Harvesting Electromagnetic Energy Using Metamaterials

metamaterialResearchers from the University of Waterloo in Canada have discovered a new way to harvest electromagnetic energy using metamaterials instead of traditional antennas. Their work demonstrates for the first time the “full absorption concept,” proving that it is possible to collect all of the electromagnetic energy that falls onto a surface. The design doesn’t reflect or transmit any power, which enables full absorption of incident waves.

Instead of using classical dipole patch antennas, the new technology uses metasurfaces that are formed by etching patterns of shapes onto the surface of a material. Fine tuning the patterns can lead to much better energy absorption. The energy is channeled into a load through a conducting path that connects the metasurface to a ground plane, rather than having the energy dissipate in the material. This process results in much higher energy absorption than classical antennas, and reduces the size of the surface needed in order to harvest the energy.

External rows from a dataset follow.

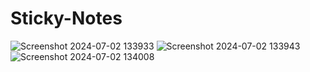 ﻿# Sticky-Notes
![Screenshot 2024-07-02 133933](https://github.com/Aryaa-Prangya/Sticky-Notes/assets/138790828/6d6ac311-f096-4281-9e66-c60054c76aa1)
![Screenshot 2024-07-02 133943](https://github.com/Aryaa-Prangya/Sticky-Notes/assets/138790828/3ea582bf-4517-412d-bb54-8c4ce046d168)
![Screenshot 2024-07-02 134008](https://github.com/Aryaa-Prangya/Sticky-Notes/assets/138790828/ecd8cf6e-abac-42f9-92f3-d90ff52dd201)
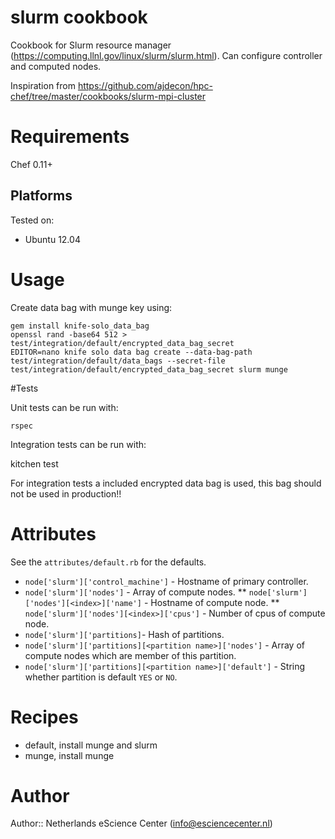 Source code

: # slurm cookbook

Cookbook for Slurm resource manager (https://computing.llnl.gov/linux/slurm/slurm.html).
Can configure controller and computed nodes.

Inspiration from https://github.com/ajdecon/hpc-chef/tree/master/cookbooks/slurm-mpi-cluster

# Requirements

Chef 0.11+

## Platforms

Tested on:

* Ubuntu 12.04

# Usage

Create data bag with munge key using:

    gem install knife-solo_data_bag
    openssl rand -base64 512 > test/integration/default/encrypted_data_bag_secret
    EDITOR=nano knife solo data bag create --data-bag-path test/integration/default/data_bags --secret-file test/integration/default/encrypted_data_bag_secret slurm munge

#Tests

Unit tests can be run with:

    rspec

Integration tests can be run with:

   kitchen test

For integration tests a included encrypted data bag is used, this bag should not be used in production!!

# Attributes

See the `attributes/default.rb` for the defaults.

* `node['slurm']['control_machine']` - Hostname of primary controller.
* `node['slurm']['nodes']` - Array of compute nodes.
** `node['slurm']['nodes'][<index>]['name']` - Hostname of compute node.
** `node['slurm']['nodes'][<index>]['cpus']` - Number of cpus of compute node.
* `node['slurm']['partitions]`- Hash of partitions.
* `node['slurm']['partitions][<partition name>]['nodes']` - Array of compute nodes which are member of this partition.
* `node['slurm']['partitions][<partition name>]['default']` - String whether partition is default `YES` or `NO`.

# Recipes

* default, install munge and slurm 
* munge, install munge

# Author

Author:: Netherlands eScience Center (<info@esciencecenter.nl>)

The work is published in the journal Applied Physics Letters, and the team is now extending their research to infrared and visible spectra. The researchers envision the technology being used in a broad range of applications to help meet growing global energy needs. For example, the full absorption concept could applied to wireless power transfer in remote RFID devices. It could also be integrated into emerging clean energy systems such as space solar power, which gathers energy from sunlight in space and transmits it wirelessly to Earth.